One possible result of sufficiently long exposure to this sort of elite impunity and incompetence and sadism is something that the journalist Matt Pearce called Cultural Putinism, and which he described as “pervasive social cynicism under a kind of senile imperialism.” You won’t have to look very far or very hard to see this already, but it is not the only possible outcome. Every day, the people in charge of the government do great damage to it; they carve away at its brain and guts and wield its crushing bulk against the people it is supposed to protect. Every day, institutions that notionally represent countervailing cultural forces to that destructive enterprise capitulate or compromise or seek to enter into negotiations with it, some with unseemly eagerness and others bowing to what seems to them like a business decision.

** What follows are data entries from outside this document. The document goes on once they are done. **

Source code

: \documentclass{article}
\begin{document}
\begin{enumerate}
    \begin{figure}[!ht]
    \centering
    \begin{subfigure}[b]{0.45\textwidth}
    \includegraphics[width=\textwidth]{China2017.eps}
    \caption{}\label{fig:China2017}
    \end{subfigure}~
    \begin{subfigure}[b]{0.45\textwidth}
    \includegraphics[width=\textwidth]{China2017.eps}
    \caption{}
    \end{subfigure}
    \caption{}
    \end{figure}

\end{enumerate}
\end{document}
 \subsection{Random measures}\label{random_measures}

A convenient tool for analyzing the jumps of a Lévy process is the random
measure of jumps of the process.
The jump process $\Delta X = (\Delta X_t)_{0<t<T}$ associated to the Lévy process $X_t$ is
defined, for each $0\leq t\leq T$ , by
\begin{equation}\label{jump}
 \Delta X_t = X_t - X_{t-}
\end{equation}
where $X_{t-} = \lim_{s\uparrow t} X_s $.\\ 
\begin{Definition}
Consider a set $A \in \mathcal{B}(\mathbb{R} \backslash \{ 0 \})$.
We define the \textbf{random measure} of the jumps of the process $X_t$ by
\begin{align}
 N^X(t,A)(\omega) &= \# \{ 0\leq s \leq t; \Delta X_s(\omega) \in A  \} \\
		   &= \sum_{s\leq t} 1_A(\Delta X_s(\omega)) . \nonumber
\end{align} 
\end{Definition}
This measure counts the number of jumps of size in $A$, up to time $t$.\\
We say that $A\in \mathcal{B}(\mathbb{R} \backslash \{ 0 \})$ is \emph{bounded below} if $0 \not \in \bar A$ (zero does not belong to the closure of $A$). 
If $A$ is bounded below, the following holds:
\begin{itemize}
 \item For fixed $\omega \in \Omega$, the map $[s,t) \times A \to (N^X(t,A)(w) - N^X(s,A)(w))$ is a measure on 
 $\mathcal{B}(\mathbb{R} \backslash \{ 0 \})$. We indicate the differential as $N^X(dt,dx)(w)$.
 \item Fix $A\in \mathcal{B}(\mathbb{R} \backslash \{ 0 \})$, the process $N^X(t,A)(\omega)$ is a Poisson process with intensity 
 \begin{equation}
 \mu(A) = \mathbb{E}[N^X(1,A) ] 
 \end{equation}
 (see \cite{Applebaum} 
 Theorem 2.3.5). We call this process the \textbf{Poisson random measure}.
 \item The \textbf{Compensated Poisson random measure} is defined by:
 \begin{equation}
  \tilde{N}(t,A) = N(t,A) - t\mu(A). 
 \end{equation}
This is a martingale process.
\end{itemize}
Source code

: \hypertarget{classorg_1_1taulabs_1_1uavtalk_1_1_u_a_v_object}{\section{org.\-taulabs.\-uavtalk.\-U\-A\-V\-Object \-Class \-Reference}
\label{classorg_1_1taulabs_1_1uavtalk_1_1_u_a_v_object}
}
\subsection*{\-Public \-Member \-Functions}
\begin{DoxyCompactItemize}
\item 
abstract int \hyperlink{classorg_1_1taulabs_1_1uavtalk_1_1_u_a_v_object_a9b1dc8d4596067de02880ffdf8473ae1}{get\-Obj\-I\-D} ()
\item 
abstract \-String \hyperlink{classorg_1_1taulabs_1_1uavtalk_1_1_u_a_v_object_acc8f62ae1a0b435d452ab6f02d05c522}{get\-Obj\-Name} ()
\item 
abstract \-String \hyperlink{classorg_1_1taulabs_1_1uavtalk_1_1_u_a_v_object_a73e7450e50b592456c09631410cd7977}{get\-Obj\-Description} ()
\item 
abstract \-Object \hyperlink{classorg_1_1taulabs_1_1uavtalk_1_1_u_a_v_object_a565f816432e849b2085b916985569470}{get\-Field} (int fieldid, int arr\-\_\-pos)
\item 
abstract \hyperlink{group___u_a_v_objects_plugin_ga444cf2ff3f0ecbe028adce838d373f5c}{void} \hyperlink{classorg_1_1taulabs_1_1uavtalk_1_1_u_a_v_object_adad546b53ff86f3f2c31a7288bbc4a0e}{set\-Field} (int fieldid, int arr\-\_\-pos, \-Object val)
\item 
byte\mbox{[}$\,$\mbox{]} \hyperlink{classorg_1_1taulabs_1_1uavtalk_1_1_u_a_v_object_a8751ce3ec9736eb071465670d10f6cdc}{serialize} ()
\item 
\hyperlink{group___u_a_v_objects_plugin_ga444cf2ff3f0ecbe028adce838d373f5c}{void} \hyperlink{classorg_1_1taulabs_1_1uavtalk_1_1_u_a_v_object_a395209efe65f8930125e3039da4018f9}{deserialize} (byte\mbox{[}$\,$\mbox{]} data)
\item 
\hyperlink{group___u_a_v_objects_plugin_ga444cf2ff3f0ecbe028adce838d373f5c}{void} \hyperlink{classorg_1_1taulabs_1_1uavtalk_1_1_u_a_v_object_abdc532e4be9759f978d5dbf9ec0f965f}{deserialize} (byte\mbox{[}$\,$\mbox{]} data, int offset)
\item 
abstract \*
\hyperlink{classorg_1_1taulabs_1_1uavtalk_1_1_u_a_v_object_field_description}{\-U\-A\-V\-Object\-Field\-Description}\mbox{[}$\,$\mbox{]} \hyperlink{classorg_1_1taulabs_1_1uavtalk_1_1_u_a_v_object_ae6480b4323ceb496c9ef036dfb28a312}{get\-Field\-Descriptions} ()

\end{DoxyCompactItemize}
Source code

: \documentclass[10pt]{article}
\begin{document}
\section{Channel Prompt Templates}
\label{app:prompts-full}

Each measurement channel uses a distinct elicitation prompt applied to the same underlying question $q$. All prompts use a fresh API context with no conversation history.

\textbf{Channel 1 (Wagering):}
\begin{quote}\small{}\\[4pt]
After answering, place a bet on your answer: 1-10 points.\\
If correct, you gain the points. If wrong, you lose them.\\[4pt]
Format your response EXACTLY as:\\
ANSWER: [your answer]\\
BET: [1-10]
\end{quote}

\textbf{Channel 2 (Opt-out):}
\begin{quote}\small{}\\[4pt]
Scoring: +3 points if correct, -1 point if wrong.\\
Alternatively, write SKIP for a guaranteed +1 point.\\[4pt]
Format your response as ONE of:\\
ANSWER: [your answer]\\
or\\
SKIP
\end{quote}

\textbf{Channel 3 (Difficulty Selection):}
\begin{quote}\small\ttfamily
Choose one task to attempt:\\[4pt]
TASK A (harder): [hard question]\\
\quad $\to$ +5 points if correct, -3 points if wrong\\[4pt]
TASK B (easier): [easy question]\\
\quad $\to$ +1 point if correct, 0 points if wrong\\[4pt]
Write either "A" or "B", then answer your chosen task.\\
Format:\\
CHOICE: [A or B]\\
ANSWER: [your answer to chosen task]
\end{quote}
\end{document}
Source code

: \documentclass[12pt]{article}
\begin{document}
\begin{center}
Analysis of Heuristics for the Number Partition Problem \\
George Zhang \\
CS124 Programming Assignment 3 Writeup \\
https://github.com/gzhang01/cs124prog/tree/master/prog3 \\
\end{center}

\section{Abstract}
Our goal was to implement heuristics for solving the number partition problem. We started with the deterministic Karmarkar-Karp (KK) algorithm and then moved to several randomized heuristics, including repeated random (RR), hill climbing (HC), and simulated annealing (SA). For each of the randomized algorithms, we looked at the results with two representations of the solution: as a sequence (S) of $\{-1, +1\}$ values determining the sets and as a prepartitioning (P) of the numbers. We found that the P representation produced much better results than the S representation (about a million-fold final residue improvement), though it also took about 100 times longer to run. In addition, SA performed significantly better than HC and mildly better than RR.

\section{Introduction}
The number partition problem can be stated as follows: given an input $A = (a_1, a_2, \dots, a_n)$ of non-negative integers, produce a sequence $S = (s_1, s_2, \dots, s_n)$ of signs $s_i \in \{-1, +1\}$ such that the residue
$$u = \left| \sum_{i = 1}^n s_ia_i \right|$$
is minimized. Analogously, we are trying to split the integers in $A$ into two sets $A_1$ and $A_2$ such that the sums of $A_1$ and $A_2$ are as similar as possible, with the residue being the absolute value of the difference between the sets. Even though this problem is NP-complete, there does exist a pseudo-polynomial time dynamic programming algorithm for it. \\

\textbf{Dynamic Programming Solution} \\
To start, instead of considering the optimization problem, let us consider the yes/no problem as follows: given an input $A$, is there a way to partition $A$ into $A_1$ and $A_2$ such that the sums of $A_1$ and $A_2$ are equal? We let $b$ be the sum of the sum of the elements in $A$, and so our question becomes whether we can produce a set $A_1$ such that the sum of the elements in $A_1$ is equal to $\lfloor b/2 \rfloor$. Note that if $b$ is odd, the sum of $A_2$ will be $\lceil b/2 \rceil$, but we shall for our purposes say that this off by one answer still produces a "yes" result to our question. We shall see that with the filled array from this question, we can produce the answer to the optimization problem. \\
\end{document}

But for all the ways in which this feels like the end, and all the ways in which it really represents something like the final surrender of a power structure that seems to have lost faith or just lost interest in itself, it is not actually an end. That cynicism, too, is Trumpian; the world will cease to matter to him the moment he leaves it, and so he is more than happy to decree that everyone and everything be buried alongside him. It will be important to remember the shame of this moment, both how it felt and how it worked, when it is time to build whatever will rise from it—to remember the blithe and brutal and self-delighted contempt with which this elite set out to devour every other better thing, and to work to build a life and a world that is not just strong enough to resist it but dedicated to its opposite.